:: Assignment ::
Give the records below again in full, exactly as written, but without any images.

Dataset items:

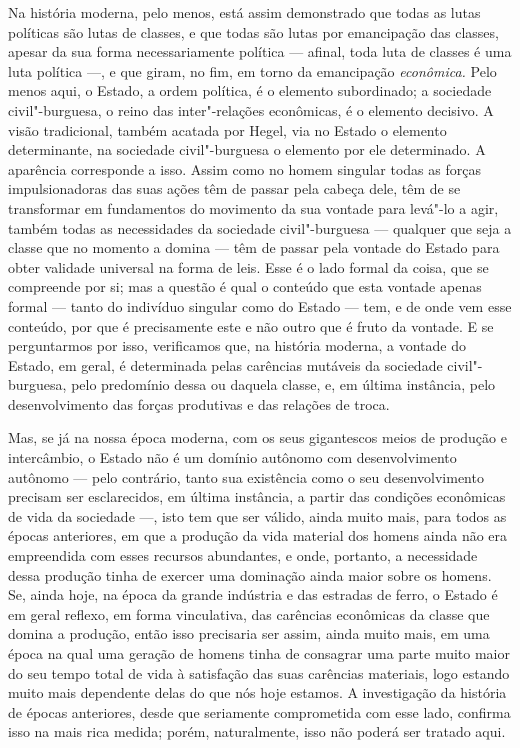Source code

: Na história moderna, pelo menos, está assim demonstrado que todas as
lutas políticas são lutas de classes, e que todas são lutas por
emancipação das classes, apesar da sua forma necessariamente política ---
afinal, toda luta de classes é uma luta política ---, e que giram, no fim, em
torno da emancipação \emph{econômica. }Pelo menos aqui, o Estado, a
ordem política, é o elemento subordinado; a sociedade civil"-burguesa, o
reino das inter"-relações econômicas, é o elemento decisivo. A visão
tradicional, também acatada por Hegel, via no Estado o elemento
determinante, na sociedade civil"-burguesa o elemento por ele
determinado. A aparência corresponde a isso. Assim como no homem
singular todas as forças impulsionadoras das suas ações têm de passar
pela cabeça dele, têm de se transformar em fundamentos do movimento da
sua vontade para levá"-lo a agir, também todas as necessidades da
sociedade civil"-burguesa --- qualquer que seja a classe que no momento
a domina --- têm de passar pela vontade do Estado para obter validade
universal na forma de leis. Esse é o lado formal da coisa, que se
compreende por si; mas a questão é qual o conteúdo que esta vontade
apenas formal --- tanto do indivíduo singular como do Estado --- tem, e de
onde vem esse conteúdo, por que é precisamente este e não outro que é
fruto da vontade. E se perguntarmos por isso, verificamos que, na
história moderna, a vontade do Estado, em geral, é determinada pelas
carências mutáveis da sociedade civil"-burguesa, pelo predomínio dessa ou
daquela classe, e, em última instância, pelo desenvolvimento das forças
produtivas e das relações de troca.

Mas, se já na nossa época moderna, com os seus gigantescos meios de
produção e intercâmbio, o Estado não é um domínio autônomo com
desenvolvimento autônomo --- pelo contrário, tanto sua existência como o
seu desenvolvimento precisam ser esclarecidos, em última instância, a
partir das condições econômicas de vida da sociedade ---, isto tem que ser
válido, ainda muito mais, para todos as épocas anteriores, em que a
produção da vida material dos homens ainda não era empreendida com esses
recursos abundantes, e onde, portanto, a necessidade dessa produção tinha
de exercer uma dominação ainda maior sobre os homens. Se, ainda
hoje, na época da grande indústria e das estradas de ferro, o Estado é em geral
reflexo, em forma vinculativa, das carências 
econômicas da classe que domina a produção, então isso precisaria ser
assim, ainda muito mais, em uma época na qual uma geração de homens
tinha de consagrar uma parte muito maior do seu tempo total de vida à
satisfação das suas carências materiais, logo estando muito mais
dependente delas do que nós hoje estamos. A investigação da história de
épocas anteriores, desde que seriamente comprometida com esse lado,
confirma isso na mais rica medida; porém, naturalmente, isso não poderá
ser tratado aqui.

:: Solution below ::
Source code

: Na história moderna, pelo menos, está assim demonstrado que todas as
lutas políticas são lutas de classes, e que todas são lutas por
emancipação das classes, apesar da sua forma necessariamente política ---
afinal, toda luta de classes é uma luta política ---, e que giram, no fim, em
torno da emancipação \emph{econômica. }Pelo menos aqui, o Estado, a
ordem política, é o elemento subordinado; a sociedade civil"-burguesa, o
reino das inter"-relações econômicas, é o elemento decisivo. A visão
tradicional, também acatada por Hegel, via no Estado o elemento
determinante, na sociedade civil"-burguesa o elemento por ele
determinado. A aparência corresponde a isso. Assim como no homem
singular todas as forças impulsionadoras das suas ações têm de passar
pela cabeça dele, têm de se transformar em fundamentos do movimento da
sua vontade para levá"-lo a agir, também todas as necessidades da
sociedade civil"-burguesa --- qualquer que seja a classe que no momento
a domina --- têm de passar pela vontade do Estado para obter validade
universal na forma de leis. Esse é o lado formal da coisa, que se
compreende por si; mas a questão é qual o conteúdo que esta vontade
apenas formal --- tanto do indivíduo singular como do Estado --- tem, e de
onde vem esse conteúdo, por que é precisamente este e não outro que é
fruto da vontade. E se perguntarmos por isso, verificamos que, na
história moderna, a vontade do Estado, em geral, é determinada pelas
carências mutáveis da sociedade civil"-burguesa, pelo predomínio dessa ou
daquela classe, e, em última instância, pelo desenvolvimento das forças
produtivas e das relações de troca.

Mas, se já na nossa época moderna, com os seus gigantescos meios de
produção e intercâmbio, o Estado não é um domínio autônomo com
desenvolvimento autônomo --- pelo contrário, tanto sua existência como o
seu desenvolvimento precisam ser esclarecidos, em última instância, a
partir das condições econômicas de vida da sociedade ---, isto tem que ser
válido, ainda muito mais, para todos as épocas anteriores, em que a
produção da vida material dos homens ainda não era empreendida com esses
recursos abundantes, e onde, portanto, a necessidade dessa produção tinha
de exercer uma dominação ainda maior sobre os homens. Se, ainda
hoje, na época da grande indústria e das estradas de ferro, o Estado é em geral
reflexo, em forma vinculativa, das carências 
econômicas da classe que domina a produção, então isso precisaria ser
assim, ainda muito mais, em uma época na qual uma geração de homens
tinha de consagrar uma parte muito maior do seu tempo total de vida à
satisfação das suas carências materiais, logo estando muito mais
dependente delas do que nós hoje estamos. A investigação da história de
épocas anteriores, desde que seriamente comprometida com esse lado,
confirma isso na mais rica medida; porém, naturalmente, isso não poderá
ser tratado aqui.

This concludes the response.